Бабушка тоже сомневалась, кто из них кто. Ее совсем перемкнуло, и что-то темное, тревожное, похожее на совесть, шевелилось в ее душе, распирало грудь изнутри. Зато относительно того, за кого болеть, сомнений у нее не было. Тетя Валя счастливо смеялась, широко раскрыв беззубый рот, и кидала в воздух застиранный чепец. Хрюша со Степашкой по обыкновению дрались, а Филя пел про шарики, ролики и родителей-алкоголиков.

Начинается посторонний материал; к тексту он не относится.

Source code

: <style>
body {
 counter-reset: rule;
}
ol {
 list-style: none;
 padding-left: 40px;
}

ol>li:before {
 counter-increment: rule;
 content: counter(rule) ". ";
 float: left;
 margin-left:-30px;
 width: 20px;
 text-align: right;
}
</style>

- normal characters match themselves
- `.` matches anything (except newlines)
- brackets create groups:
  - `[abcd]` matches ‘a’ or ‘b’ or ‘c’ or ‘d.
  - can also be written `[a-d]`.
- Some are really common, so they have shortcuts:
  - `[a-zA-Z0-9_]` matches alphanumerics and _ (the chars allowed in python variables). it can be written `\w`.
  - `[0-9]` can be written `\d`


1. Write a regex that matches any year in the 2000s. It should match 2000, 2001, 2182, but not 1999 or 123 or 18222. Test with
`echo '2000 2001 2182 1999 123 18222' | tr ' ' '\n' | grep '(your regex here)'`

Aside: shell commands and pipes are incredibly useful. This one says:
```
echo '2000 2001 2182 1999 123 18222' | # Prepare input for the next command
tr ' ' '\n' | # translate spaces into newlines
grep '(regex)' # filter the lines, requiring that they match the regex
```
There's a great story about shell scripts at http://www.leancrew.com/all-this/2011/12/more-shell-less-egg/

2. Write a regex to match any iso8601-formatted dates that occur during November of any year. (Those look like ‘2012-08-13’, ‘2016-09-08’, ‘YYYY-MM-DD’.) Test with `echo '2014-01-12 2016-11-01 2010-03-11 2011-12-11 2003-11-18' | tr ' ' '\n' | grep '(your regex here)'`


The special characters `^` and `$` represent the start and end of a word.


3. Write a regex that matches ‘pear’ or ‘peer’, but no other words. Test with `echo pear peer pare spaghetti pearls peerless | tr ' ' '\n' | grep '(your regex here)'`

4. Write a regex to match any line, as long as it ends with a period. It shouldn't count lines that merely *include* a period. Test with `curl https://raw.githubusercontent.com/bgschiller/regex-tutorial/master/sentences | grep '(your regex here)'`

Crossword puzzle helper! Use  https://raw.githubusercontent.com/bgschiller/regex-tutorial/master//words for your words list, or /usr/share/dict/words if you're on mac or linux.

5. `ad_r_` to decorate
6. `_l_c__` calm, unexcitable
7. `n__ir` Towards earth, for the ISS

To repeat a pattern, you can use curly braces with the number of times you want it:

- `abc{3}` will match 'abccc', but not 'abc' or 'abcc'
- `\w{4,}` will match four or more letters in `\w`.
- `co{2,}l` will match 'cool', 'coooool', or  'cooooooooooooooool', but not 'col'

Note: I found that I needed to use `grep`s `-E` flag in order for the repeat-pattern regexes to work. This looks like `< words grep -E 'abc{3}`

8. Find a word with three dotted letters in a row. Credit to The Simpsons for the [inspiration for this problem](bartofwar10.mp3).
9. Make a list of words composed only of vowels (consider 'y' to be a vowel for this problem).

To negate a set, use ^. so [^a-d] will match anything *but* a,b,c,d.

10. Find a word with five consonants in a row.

После удара Коли мяч долго искали в высокой траве. Когда нашли, матрос Гриценко выбил его куда подальше. Мяч поскакал немножко по траве и остановился. Боцман, стоявший в противоположных воротах, направил мяч обратно, но допнуть до Гриценки его не смог, а смог только до середины поля.

А там уж капитан и принципиальный шофер Николай, стремясь побыстрее овладеть этим круглым предметом, столкнулись друг с другом головами.

Своевременно подоспевший арбитр с ужасным грохотом выстрелил в воздух сначала желтой ракетой, а потом красной. Алеше сначала показалось, что так громко трещат лбы у капитана и шофера и летят у них из глаз желтые и красные искры. Капитану, потомственному офицеру, все-таки пришлось покинуть поле. От расстройства он даже заплакал, но тихонько, так, чтоб никто не видел, потом, в своей каюте.

– Зачем вы меня удаляете? Вы убиваете меня! – сказал он на прощанье дрожащим голосом. Так много значила для него эта игра.

Но арбитр опять ничего не сказал ему в ответ.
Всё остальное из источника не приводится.